Exercise instructions
Scan the entries for "TerraformCount". Every line that holds it is to be copied.

━━━ Given data

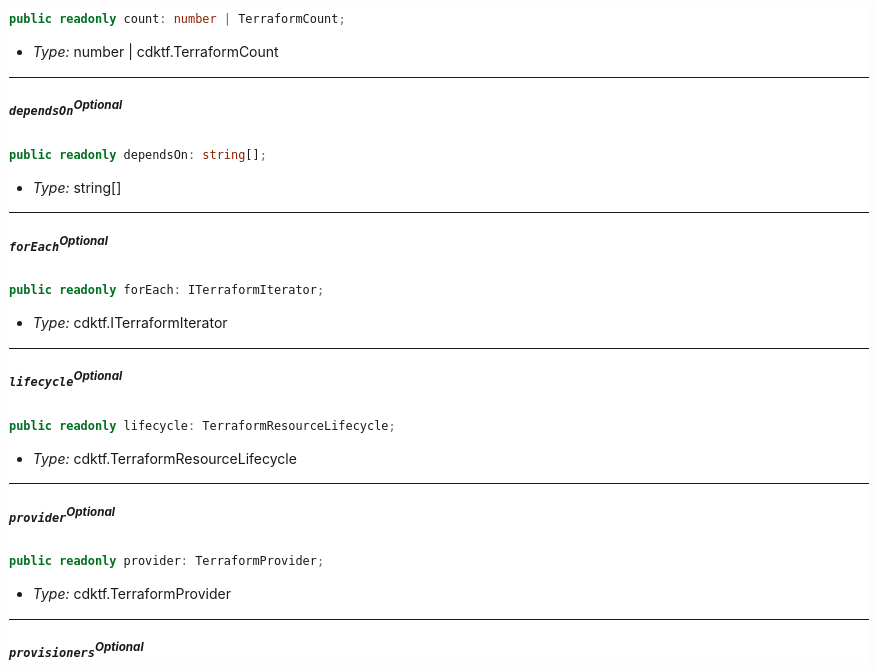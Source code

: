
 ```typescript
public readonly count: number | TerraformCount;
```

- *Type:* number | cdktf.TerraformCount

---

##### `dependsOn`<sup>Optional</sup> <a name="dependsOn" id="rhizo-co-terraform-provider-oci.stackMonitoringDiscoveryJob.StackMonitoringDiscoveryJob.property.dependsOn"></a>

```typescript
public readonly dependsOn: string[];
```

- *Type:* string[]

---

##### `forEach`<sup>Optional</sup> <a name="forEach" id="rhizo-co-terraform-provider-oci.stackMonitoringDiscoveryJob.StackMonitoringDiscoveryJob.property.forEach"></a>

```typescript
public readonly forEach: ITerraformIterator;
```

- *Type:* cdktf.ITerraformIterator

---

##### `lifecycle`<sup>Optional</sup> <a name="lifecycle" id="rhizo-co-terraform-provider-oci.stackMonitoringDiscoveryJob.StackMonitoringDiscoveryJob.property.lifecycle"></a>

```typescript
public readonly lifecycle: TerraformResourceLifecycle;
```

- *Type:* cdktf.TerraformResourceLifecycle

---

##### `provider`<sup>Optional</sup> <a name="provider" id="rhizo-co-terraform-provider-oci.stackMonitoringDiscoveryJob.StackMonitoringDiscoveryJob.property.provider"></a>

```typescript
public readonly provider: TerraformProvider;
```

- *Type:* cdktf.TerraformProvider

---

##### `provisioners`<sup>Optional</sup> <a name="provisioners" id="rhizo-co-terraform-provider-oci.stackMonitoringDiscoveryJob.StackMonitoringDiscoveryJob.property.provisioners"></a>
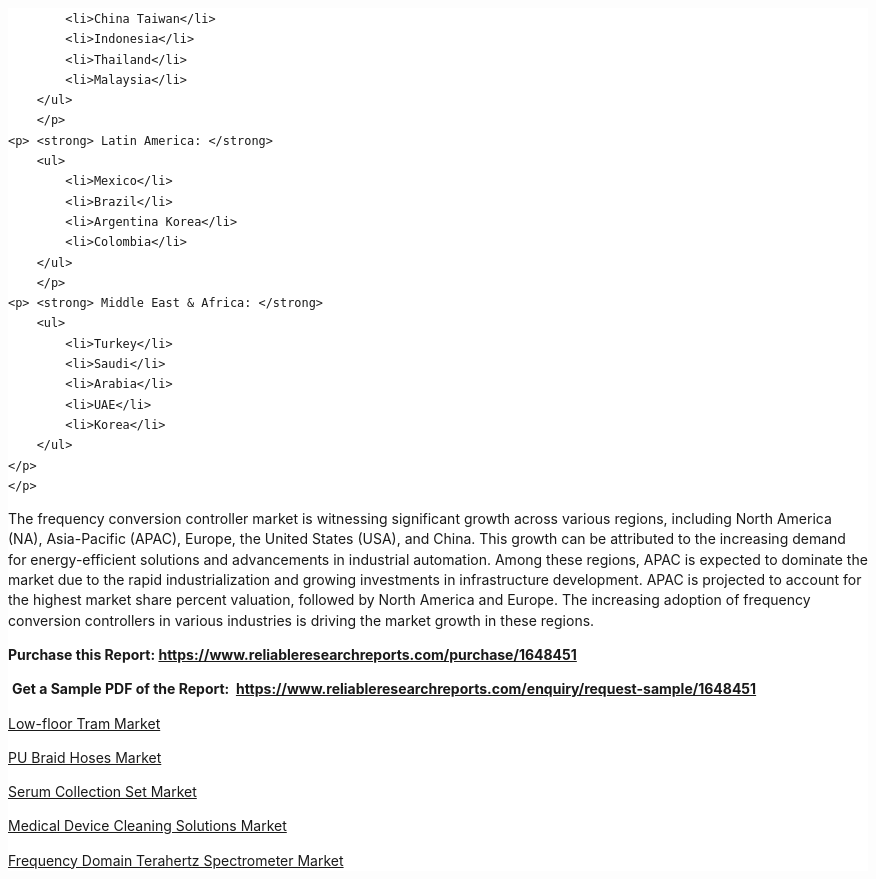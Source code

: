             <li>China Taiwan</li>
            <li>Indonesia</li>
            <li>Thailand</li>
            <li>Malaysia</li>
        </ul>
        </p> 
    <p> <strong> Latin America: </strong>
        <ul>
            <li>Mexico</li>
            <li>Brazil</li>
            <li>Argentina Korea</li>
            <li>Colombia</li>
        </ul>
        </p> 
    <p> <strong> Middle East & Africa: </strong>
        <ul>
            <li>Turkey</li>
            <li>Saudi</li>
            <li>Arabia</li>
            <li>UAE</li>
            <li>Korea</li>
        </ul>
    </p>
    </p>
<p><p>The frequency conversion controller market is witnessing significant growth across various regions, including North America (NA), Asia-Pacific (APAC), Europe, the United States (USA), and China. This growth can be attributed to the increasing demand for energy-efficient solutions and advancements in industrial automation. Among these regions, APAC is expected to dominate the market due to the rapid industrialization and growing investments in infrastructure development. APAC is projected to account for the highest market share percent valuation, followed by North America and Europe. The increasing adoption of frequency conversion controllers in various industries is driving the market growth in these regions.</p></p>
<p><strong>Purchase this Report: <a href="https://www.reliableresearchreports.com/purchase/1648451">https://www.reliableresearchreports.com/purchase/1648451</a></strong></p>
<p>&nbsp;<strong>Get a Sample PDF of the Report:&nbsp;&nbsp;<a href="https://www.reliableresearchreports.com/enquiry/request-sample/1648451">https://www.reliableresearchreports.com/enquiry/request-sample/1648451</a></strong></p>
<p><strong></strong></p>
<p><p><a href="https://github.com/AKSHATREPORTPRIME/Market-Research-Report-List-1/blob/main/low-floor-tram-market.md">Low-floor Tram Market</a></p><p><a href="https://medium.com/@vincentalvarez1980/pu-braid-hoses-market-exploring-market-share-market-trends-and-future-growth-c4e9f3ce84f8">PU Braid Hoses Market</a></p><p><a href="https://www.linkedin.com/pulse/serum-collection-set-market-size-growth-forecast-from-2023-2030-ghcoe/">Serum Collection Set Market</a></p><p><a href="https://www.linkedin.com/pulse/medical-device-cleaning-solutions-market-challenges-opportunities-v6ele/">Medical Device Cleaning Solutions Market</a></p><p><a href="https://github.com/lilstefpacute/Market-Research-Report-List-1/blob/main/frequency-domain-terahertz-spectrometer-market.md">Frequency Domain Terahertz Spectrometer Market</a></p></p>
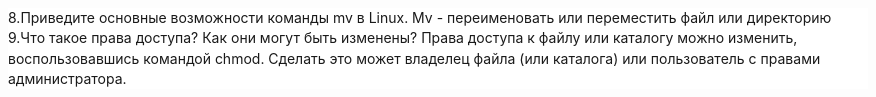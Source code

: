 
						
8.Приведите основные возможности команды mv в Linux.
Mv - переименовать или переместить файл или директорию
9.Что такое права доступа? Как они могут быть изменены?
Права доступа к файлу или каталогу можно изменить, воспользовавшись командой chmod. Сделать это может владелец файла (или каталога) или пользователь с правами администратора.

━━━━━━

Answer
public readonly count: number | TerraformCount;
- *Type:* number | cdktf.TerraformCount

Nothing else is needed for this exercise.